A long-tail of four cities
Which cities search for which cities online? A place name can help refine search results to your local area – but is that more likely to be the searcher’s own location, or somewhere they are planning to go?
Google Trends data gives an insight into the issue, listing in relative terms the cities most likely to search for the designated keyword – including keywords that are, themselves, the names of cities.
If we look at four major British cities – London, Manchester, Liverpool and Birmingham – some of the results come as little surprise, while others have important lessons to teach us about optimising content for location-specific searches.

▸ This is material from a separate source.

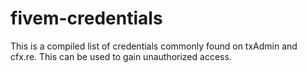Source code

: # fivem-credentials
This is a compiled list of credentials commonly found on txAdmin and cfx.re. This can be used to gain unauthorized access.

Unsurprisingly, the UK’s self-centric capital city dominates searches that include the word ‘London’ – even despite the outside interest generated by the London 2012 Olympic Games this year.
For searches conducted within England in 2012, Londoners conducted the most queries containing their own city name.
Even the runners-up are in the same general area, with Wembley, Poplar and Croydon accounting for 72%, 64% and 56% as many searches as those carried out within London itself.
Further down the list, we find major cities elsewhere in the country, including Birmingham and Bristol, who produce 19% as many ‘London’ queries each as the city itself, and Manchester close behind on 17%.
If London is led by a closely local search market, then Manchester is even more so – Birmingham produces just 7% as many ‘Manchester’ queries as Manchester itself, while even Londoners only search for the city 12% as often.
By contrast, the most frequent search locations outside of Manchester itself are Sale (81%), Salford (66%) and Stockport (62%) – showing this is a highly defined local search market.
As a result, geographically targeted SEO in the north-west city is arguably a much better prospect for companies targeting local customers with goods and services, as opposed to those trying to attract the tourism trade.
Liverpool, as a city, is a much more clearly defined urban area – and this is reflected in the data, with second-placed St Helens accounting for only 40% as many ‘Liverpool’ queries as the city itself.
Manchester barely makes double figures on 11%, and the remaining search markets for Liverpool-based queries are very small in relative terms – London (8%), Leeds, Sheffield and Birmingham (5%), and Leicester (4%) complete the top ten.
Birmingham’s relatively central location may explain why it attracts interest both from the north-west and from the south-east, but these again are small markets – Manchester just 5% as many ‘Birmingham’ searches as the city itself, and London just 8%, matching the capital’s interest in Liverpool.
All of the above indicates that the trend towards local search is very much focused on tight regional geographies – people search for the place they are, not for the place they want to be.
It’s a reminder of the transactional nature of the internet, and the desire many searchers have to locate goods, services and entertainment close to home.
Meanwhile, for those in the tourism industry, it seems wise to suggest an intelligent long-tail approach to on-page SEO, as much search traffic is likely to be coupling your place name with a venue, activity or other form of entertainment.